Answer Processing The result of the information search is a set of N indexes (currently N=10), where each index is a pointer to a single sentence of an annotated document. Each sentence is tagged with all NE–instances recognized by LingPipe during the document preprocessing phase. Note that, because we do indexing on a sentence level (and not on a paragraph level as done in our Clef-2003 system) , we actually can take advantage of cross–document sentence–level redundancies.

Next, all NE–instances which are type compatible with the expected answer type of the question are selected as possible answer candidate. All identified exact answer candidates are stored in a global list together with its frequency counts (determined on basis of the selected N–sentences). During that step a similarity function is applied on the NE–instances in order to identify variants of the same name. Note that this means that the quality of the answer extraction step currently depends directly on the quality of the used NE–recognition system.
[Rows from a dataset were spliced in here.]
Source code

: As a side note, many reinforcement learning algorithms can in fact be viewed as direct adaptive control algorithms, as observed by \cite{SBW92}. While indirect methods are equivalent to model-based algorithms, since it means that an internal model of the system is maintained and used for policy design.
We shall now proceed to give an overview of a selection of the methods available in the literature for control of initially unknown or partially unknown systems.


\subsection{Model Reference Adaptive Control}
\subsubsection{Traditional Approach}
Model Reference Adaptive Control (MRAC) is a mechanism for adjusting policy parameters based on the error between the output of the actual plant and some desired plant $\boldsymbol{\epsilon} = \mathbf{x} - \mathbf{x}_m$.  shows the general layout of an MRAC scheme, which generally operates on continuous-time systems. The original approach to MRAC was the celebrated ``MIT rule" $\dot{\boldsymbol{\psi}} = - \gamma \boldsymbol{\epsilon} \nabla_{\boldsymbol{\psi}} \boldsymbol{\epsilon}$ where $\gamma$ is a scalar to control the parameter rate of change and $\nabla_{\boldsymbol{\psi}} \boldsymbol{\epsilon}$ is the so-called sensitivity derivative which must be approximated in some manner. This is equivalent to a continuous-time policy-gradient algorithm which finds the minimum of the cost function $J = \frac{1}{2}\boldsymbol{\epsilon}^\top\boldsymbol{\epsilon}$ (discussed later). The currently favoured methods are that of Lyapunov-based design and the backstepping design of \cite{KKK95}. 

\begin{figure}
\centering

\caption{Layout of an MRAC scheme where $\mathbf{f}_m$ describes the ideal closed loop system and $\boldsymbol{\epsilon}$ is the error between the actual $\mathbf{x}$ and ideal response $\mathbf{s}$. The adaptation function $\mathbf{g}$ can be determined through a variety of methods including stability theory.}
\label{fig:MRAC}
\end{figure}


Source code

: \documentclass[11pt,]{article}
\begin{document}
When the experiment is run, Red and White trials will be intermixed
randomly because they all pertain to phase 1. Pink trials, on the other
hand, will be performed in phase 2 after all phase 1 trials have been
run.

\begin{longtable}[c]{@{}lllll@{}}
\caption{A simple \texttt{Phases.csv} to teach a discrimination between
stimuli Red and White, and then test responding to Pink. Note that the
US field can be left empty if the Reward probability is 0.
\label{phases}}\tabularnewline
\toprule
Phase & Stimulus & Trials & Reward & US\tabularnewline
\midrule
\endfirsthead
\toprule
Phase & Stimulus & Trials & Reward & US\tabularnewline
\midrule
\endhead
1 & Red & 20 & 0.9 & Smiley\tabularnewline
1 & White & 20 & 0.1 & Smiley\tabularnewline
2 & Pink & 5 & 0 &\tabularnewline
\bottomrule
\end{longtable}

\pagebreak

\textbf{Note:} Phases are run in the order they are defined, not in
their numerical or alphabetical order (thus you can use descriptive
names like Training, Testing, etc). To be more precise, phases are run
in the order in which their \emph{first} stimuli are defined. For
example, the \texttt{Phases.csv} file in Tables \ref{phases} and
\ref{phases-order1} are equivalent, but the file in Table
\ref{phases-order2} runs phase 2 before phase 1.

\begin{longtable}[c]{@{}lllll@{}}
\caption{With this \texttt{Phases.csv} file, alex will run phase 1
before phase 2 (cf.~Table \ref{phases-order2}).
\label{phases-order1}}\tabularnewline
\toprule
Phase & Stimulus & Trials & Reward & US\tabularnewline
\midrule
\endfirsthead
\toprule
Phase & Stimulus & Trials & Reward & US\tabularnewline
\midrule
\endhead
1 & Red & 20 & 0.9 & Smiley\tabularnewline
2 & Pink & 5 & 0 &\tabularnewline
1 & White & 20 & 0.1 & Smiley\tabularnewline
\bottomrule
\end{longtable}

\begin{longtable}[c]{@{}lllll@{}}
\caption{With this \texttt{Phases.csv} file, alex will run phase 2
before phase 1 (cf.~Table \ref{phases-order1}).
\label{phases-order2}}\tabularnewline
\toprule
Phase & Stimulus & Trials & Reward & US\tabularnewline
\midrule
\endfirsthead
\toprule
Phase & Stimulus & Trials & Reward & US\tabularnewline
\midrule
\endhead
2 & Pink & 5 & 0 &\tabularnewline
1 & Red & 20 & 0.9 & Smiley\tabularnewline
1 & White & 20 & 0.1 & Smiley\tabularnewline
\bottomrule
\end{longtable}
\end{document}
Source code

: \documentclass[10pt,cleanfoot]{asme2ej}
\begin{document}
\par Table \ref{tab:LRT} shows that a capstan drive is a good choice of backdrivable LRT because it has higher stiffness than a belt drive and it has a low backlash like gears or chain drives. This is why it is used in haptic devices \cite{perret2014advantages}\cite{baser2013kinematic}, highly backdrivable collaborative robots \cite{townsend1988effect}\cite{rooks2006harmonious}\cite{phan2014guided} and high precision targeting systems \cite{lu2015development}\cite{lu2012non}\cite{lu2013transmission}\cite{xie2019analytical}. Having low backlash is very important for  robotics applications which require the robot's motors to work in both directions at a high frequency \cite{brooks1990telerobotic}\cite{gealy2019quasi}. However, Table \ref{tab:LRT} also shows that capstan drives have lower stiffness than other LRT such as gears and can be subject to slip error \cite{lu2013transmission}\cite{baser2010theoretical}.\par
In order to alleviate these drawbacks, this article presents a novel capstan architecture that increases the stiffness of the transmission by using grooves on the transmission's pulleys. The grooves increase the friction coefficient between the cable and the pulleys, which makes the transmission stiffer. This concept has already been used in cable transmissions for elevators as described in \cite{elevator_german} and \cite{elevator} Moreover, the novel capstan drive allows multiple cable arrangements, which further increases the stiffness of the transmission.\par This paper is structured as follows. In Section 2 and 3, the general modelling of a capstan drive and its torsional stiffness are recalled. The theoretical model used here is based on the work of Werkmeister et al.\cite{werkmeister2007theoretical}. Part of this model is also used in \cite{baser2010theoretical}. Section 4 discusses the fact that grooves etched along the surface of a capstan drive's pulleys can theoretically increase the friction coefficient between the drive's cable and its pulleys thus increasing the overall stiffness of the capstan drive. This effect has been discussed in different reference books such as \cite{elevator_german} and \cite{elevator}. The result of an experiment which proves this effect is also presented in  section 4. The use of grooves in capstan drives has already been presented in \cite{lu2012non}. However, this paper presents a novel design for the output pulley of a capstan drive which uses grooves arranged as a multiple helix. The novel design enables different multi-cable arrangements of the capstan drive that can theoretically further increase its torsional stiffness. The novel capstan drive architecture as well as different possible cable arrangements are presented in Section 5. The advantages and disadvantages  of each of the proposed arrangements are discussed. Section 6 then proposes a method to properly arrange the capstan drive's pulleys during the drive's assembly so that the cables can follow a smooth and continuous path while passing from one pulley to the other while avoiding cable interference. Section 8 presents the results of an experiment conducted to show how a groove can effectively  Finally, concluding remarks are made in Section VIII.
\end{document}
By default, we do the information search with a strict IE–query. If in this case, no sentence can be retrieved or no answer can be extracted, we perform a new information search using a relaxed IR–query and re-call the answer processing component. 3

Linguistic Core Engine

Our linguistic core engines consists of two major components which we describe briefly in the next two subsections. 3.1

LingPipe LingPipe, which is a software package from Alias–i, consists of several language processing modules: a statistical named entity recognizer, a heuristic sentence splitter, and a heuristic within-document co-reference resolution system.4

LingPipe comes with a English language model. The types of NE covered by LingPipe are locations, persons and organizations. We have retrained LingPipe, both for English and German, so as to cover two more named entities types: DATE and NUMBER (just for German available) and extended the co-reference resolution algorithm to count for German pronouns as well. A large Gazetteer of named entity instances has been used for both languages and for English a PERSON Gazetteer with gender attributes has been integrated for a better co-reference resolution. 3.2

SMES SMES is a robust wide-coverage unification-based system for the parsing of German texts (cf. [NBB+97, NP02]).5 It produces a partial analysis of natural language texts by combining shallow processing techniques (i.e., finite state regular expression recognizers) with generic linguistic resources (e.g., subcategorisation, morphology, online compound analysis). In contrast to the common approach of deep grammatical processing, where the goal is to find all possible readings of a syntactic expression, we provide a complete but underspecified representation, by only computing a general coarse-grained syntactic structure which can be thought of as domain independent. This rough syntactic analysis can be then made more precise by taking into account domain-specific knowledge. Our parser recognizes basic syntactic units and grammatical relations (e.g., subject/object) robustly by using relatively underspecified feature structures, by postponing attachment decisions and by introducing a small number of heuristics.

Originally, SMES was developed as an Information Extraction core system, however we now have SMES extended substantially for its use as a core-engine in textual question answering systems. Major extensions of SMES concern the development of the robust interpretation of NL questions (see sec. 4) and the development of a distributed representation for the dependency structures, which we will describe now in more detail.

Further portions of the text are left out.